While the 116th Christmas Bird Count field season has concluded, the data entry season is still in full swing! As of early February over 1600 counts have been completed online and are viewable to the public through the Current Year’s Results reports in the CBC website, with at least another 1000 expected to come in before it’s all said and done.
While it’s still too early to draw any major conclusions regarding the 116th CBC results, clearly a driving factor in the season was the weather effects of the major El Niño event in the Pacific Ocean. These events drive continental weather in North America, and significant varying effects were experienced by CBC participants across the continent. In the mid-Atlantic and Northeast, absurdly mild conditions both prior to and during the CBC season led to unusually pleasant days in the field, but (for many counts) unusually few birds tallied. Species diversity was near normal, but bird numbers were very low as mild conditions provided open water and a nearly complete lack of snowcover, and thus birds were spread across the countryside rather than being concentrated in the “usual” protected spots. Waterfowl lingered north in record numbers, adding spice to the northern counts but causing comment on the lack of ducks and geese to the south.

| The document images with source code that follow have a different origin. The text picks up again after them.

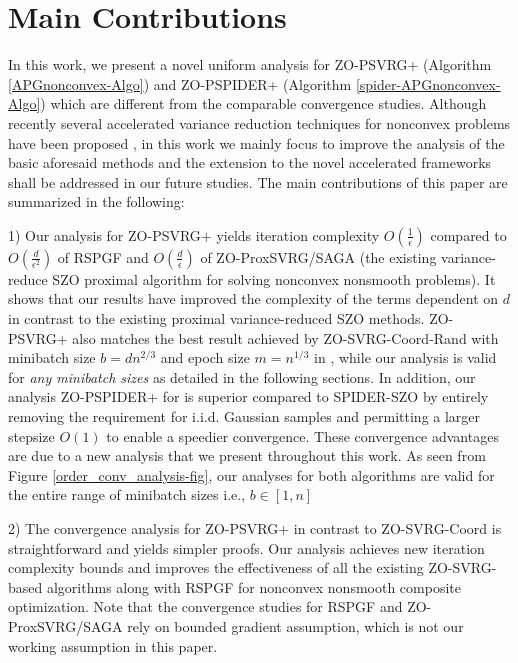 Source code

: \documentclass[iicol,sn-basic]{sn-jnl}
\theoremstyle{thmstyleone}%
\theoremstyle{thmstyletwo}%
\theoremstyle{thmstylethree}%
\begin{document}
\section{Main Contributions}
In this work, we present a novel uniform analysis for ZO-PSVRG+ (Algorithm \ref{APGnonconvex-Algo}) and ZO-PSPIDER+ (Algorithm \ref{spider-APGnonconvex-Algo}) which are different from the comparable convergence studies. Although recently several accelerated variance reduction techniques for nonconvex problems have been proposed \cite{wang2019spiderboost}, in this work we mainly focus to improve the analysis of the basic aforesaid methods and the extension to the novel accelerated frameworks shall be addressed in our future studies. 
The main contributions of this paper are summarized in the following:

1) Our analysis for ZO-PSVRG+ yields iteration complexity $O(\frac{1}{{\epsilon}})$ compared to $O(\frac{d}{\epsilon^2})$ of RSPGF \cite{ghadimi2016accelerated}  and $O(\frac{d}{\epsilon})$ of ZO-ProxSVRG/SAGA  \cite{huang2019faster} (the existing variance-reduce SZO proximal algorithm for solving nonconvex nonsmooth problems).  
It shows that our results have improved the complexity of the terms dependent on
$d$ in contrast to the existing proximal variance-reduced SZO methods. ZO-PSVRG+ also matches the best result achieved by ZO-SVRG-Coord-Rand with minibatch size $b = d n^{2/3}$ and epoch size $m = n^{1/3}$ in \cite{ji2019improved}, while our analysis is valid for {\it any minibatch sizes} as detailed in the following sections. In addition, our analysis ZO-PSPIDER+ for is superior compared to SPIDER-SZO \cite{fang2018spider} by entirely removing the requirement for i.i.d. Gaussian samples and permitting a larger stepsize $O(1)$ to enable a speedier convergence. These convergence advantages are due to a new  analysis that we present throughout this work. As seen from Figure \ref{order_conv_analysis-fig}, our analyses for both algorithms are valid for the entire range of minibatch sizes i.e., $b \in [1, n]$

2) The convergence analysis for ZO-PSVRG+ in contrast to  ZO-SVRG-Coord \cite{liu2018zeroth, ji2019improved} is straightforward and yields simpler proofs. Our analysis achieves new iteration complexity bounds and improves the effectiveness of all the existing ZO-SVRG-based algorithms along with RSPGF for nonconvex nonsmooth composite optimization. Note that the convergence studies for RSPGF and ZO-ProxSVRG/SAGA rely on bounded gradient assumption, which is not our working assumption in this paper.
\end{document}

Meanwhile in other regions, El Niño resulted in major storms across the Southeast, south-central regions, mountainous regions, and Pacific Coast. While the snow and rain in the west will have a major positive effect on mitigating the severe drought there, it had a major negative effect on the ability for CBC participants to count birds—or even conduct their counts. It will be interesting to see how this all plays out in the final results of the 116th Christmas Bird Count.
Despite all the “interesting” weather, some astounding birds were tallied on Christmas Bird Counts across the continent (and beyond!). Two Eurasian thrush species were tallied in the western regions—a Fieldfare at Missoula, Montana, and a Redwing on the Victoria, British Columbia count. Further afield, a new first-ever CBC record was a surprise Eurasian Marsh-Harrier at Bermuda!